**What to do**
Check each line of the data below for the word "master". How many lines have it? Answer with the number alone.
[Data for this task]
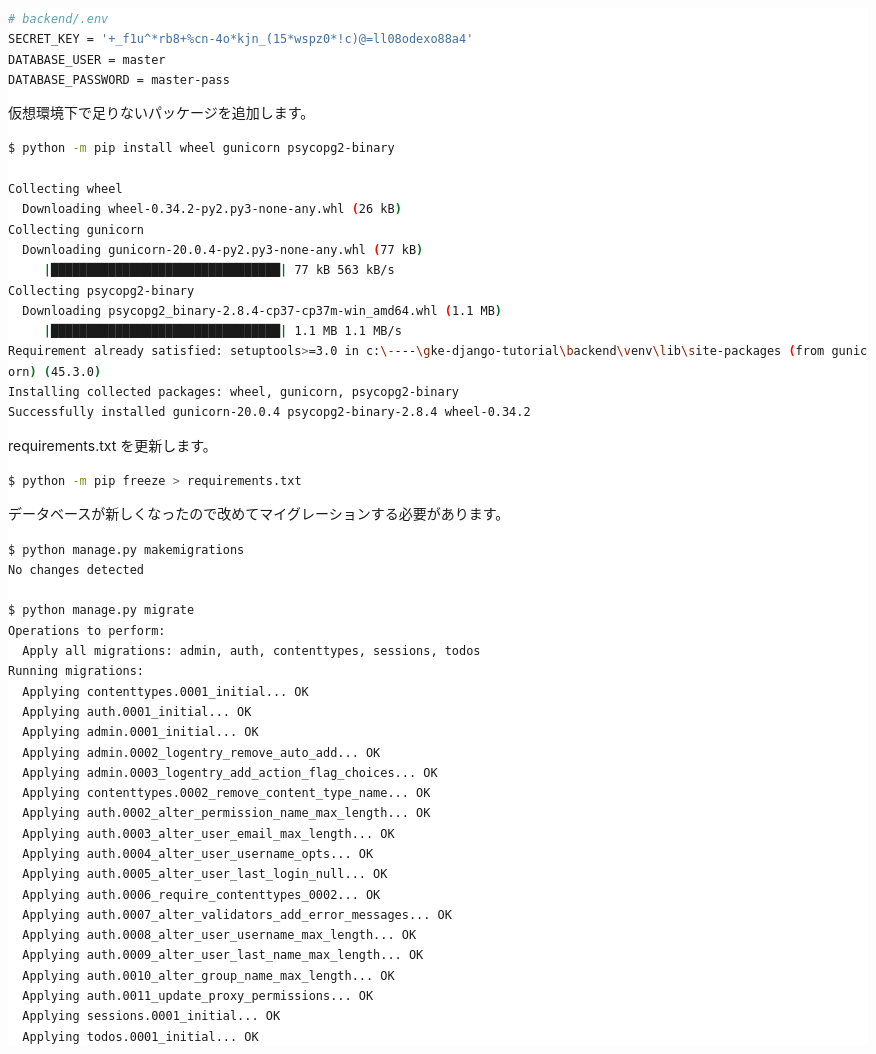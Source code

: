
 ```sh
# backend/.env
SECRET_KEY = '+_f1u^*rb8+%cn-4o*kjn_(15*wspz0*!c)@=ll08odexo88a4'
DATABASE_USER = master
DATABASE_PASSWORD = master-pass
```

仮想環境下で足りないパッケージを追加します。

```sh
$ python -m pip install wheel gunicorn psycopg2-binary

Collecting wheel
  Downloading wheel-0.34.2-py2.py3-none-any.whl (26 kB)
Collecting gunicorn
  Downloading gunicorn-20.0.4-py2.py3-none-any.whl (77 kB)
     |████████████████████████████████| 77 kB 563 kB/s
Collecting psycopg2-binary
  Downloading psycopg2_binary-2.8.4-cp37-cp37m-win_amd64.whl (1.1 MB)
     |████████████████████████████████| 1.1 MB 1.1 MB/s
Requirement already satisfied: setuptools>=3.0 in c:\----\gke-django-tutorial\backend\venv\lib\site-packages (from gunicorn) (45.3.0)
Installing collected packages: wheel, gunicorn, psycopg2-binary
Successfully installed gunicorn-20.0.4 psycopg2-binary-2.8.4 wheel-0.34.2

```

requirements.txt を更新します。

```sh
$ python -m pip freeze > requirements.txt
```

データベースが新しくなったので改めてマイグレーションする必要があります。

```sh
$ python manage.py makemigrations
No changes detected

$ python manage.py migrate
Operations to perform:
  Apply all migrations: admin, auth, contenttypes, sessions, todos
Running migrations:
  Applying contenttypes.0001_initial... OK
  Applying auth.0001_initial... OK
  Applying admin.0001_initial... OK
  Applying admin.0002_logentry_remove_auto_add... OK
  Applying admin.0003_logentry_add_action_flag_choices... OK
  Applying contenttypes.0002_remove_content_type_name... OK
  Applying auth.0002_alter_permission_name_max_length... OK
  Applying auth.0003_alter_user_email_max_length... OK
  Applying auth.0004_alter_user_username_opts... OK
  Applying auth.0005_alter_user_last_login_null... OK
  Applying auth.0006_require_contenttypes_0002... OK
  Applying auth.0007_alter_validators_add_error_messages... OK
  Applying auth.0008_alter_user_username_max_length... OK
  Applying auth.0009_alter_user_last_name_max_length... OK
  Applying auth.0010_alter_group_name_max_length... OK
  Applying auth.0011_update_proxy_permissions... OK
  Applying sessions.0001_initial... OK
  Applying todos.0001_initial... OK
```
[/Data for this task]
**Solution to the problem**
2